PROBLEM REQUIREMENTS: Extract all lines in the data that contain the word "devtools".

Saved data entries

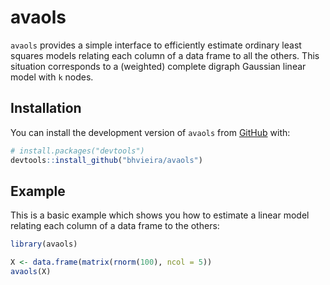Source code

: 
# avaols

<!-- badges: start -->
<!-- badges: end -->

`avaols` provides a simple interface to efficiently estimate ordinary least squares models relating each column of a data frame to all the others.
This situation corresponds to a (weighted) complete digraph Gaussian linear model with `k` nodes.

## Installation

You can install the development version of `avaols` from [GitHub](https://github.com/) with:

``` r
# install.packages("devtools")
devtools::install_github("bhvieira/avaols")
```

## Example

This is a basic example which shows you how to estimate a linear model relating each column of a data frame to the others: 

``` r
library(avaols)

X <- data.frame(matrix(rnorm(100), ncol = 5))
avaols(X)
```

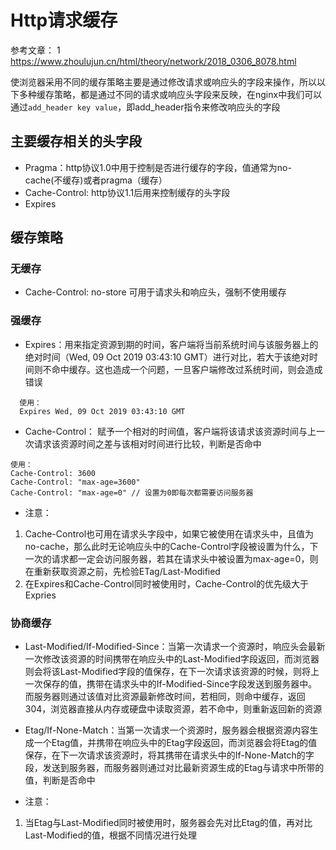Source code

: # Http请求缓存

参考文章：
 1 <https://www.zhoulujun.cn/html/theory/network/2018_0306_8078.html>

使浏览器采用不同的缓存策略主要是通过修改请求或响应头的字段来操作，所以以下多种缓存策略，都是通过不同的请求或响应头字段来反映，在nginx中我们可以通过```add_header key value```，即add_header指令来修改响应头的字段

## 主要缓存相关的头字段

- Pragma：http协议1.0中用于控制是否进行缓存的字段，值通常为no-cache(不缓存)或者pragma（缓存）
- Cache-Control: http协议1.1后用来控制缓存的头字段
- Expires

## 缓存策略

### 无缓存

- Cache-Control: no-store 可用于请求头和响应头，强制不使用缓存

### 强缓存

- Expires：用来指定资源到期的时间，客户端将当前系统时间与该服务器上的绝对时间（Wed, 09 Oct 2019 03:43:10 GMT）进行对比，若大于该绝对时间则不命中缓存。这也造成一个问题，一旦客户端修改过系统时间，则会造成错误

```[]
  使用：
  Expires Wed, 09 Oct 2019 03:43:10 GMT
```

- Cache-Control： 赋予一个相对的时间值，客户端将该请求该资源时间与上一次请求该资源时间之差与该相对时间进行比较，判断是否命中  

```[]
使用：
Cache-Control: 3600
Cache-Control: "max-age=3600"
Cache-Control: "max-age=0" // 设置为0即每次都需要访问服务器
```

- 注意：

1. Cache-Control也可用在请求头字段中，如果它被使用在请求头中，且值为no-cache，那么此时无论响应头中的Cache-Control字段被设置为什么，下一次的请求都一定会访问服务器，若其在请求头中被设置为max-age=0，则在重新获取资源之前，先检验ETag/Last-Modified
2. 在Expires和Cache-Control同时被使用时，Cache-Control的优先级大于Expries

### 协商缓存

- Last-Modified/If-Modified-Since：当第一次请求一个资源时，响应头会最新一次修改该资源的时间携带在响应头中的Last-Modified字段返回，而浏览器则会将该Last-Modified字段的值保存，在下一次请求该资源的时候，则将上一次保存的值，携带在请求头中的If-Modified-Since字段发送到服务器中。而服务器则通过该值对比资源最新修改时间，若相同，则命中缓存，返回304，浏览器直接从内存或硬盘中读取资源，若不命中，则重新返回新的资源

- Etag/If-None-Match：当第一次请求一个资源时，服务器会根据资源内容生成一个Etag值，并携带在响应头中的Etag字段返回，而浏览器会将Etag的值保存，在下一次请求该资源时，将其携带在请求头中的If-None-Match的字段，发送到服务器，而服务器则通过对比最新资源生成的Etag与请求中所带的值，判断是否命中

- 注意：

1. 当Etag与Last-Modified同时被使用时，服务器会先对比Etag的值，再对比Last-Modified的值，根据不同情况进行处理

ANSWER SECTION:
# install.packages("devtools")
devtools::install_github("bhvieira/avaols")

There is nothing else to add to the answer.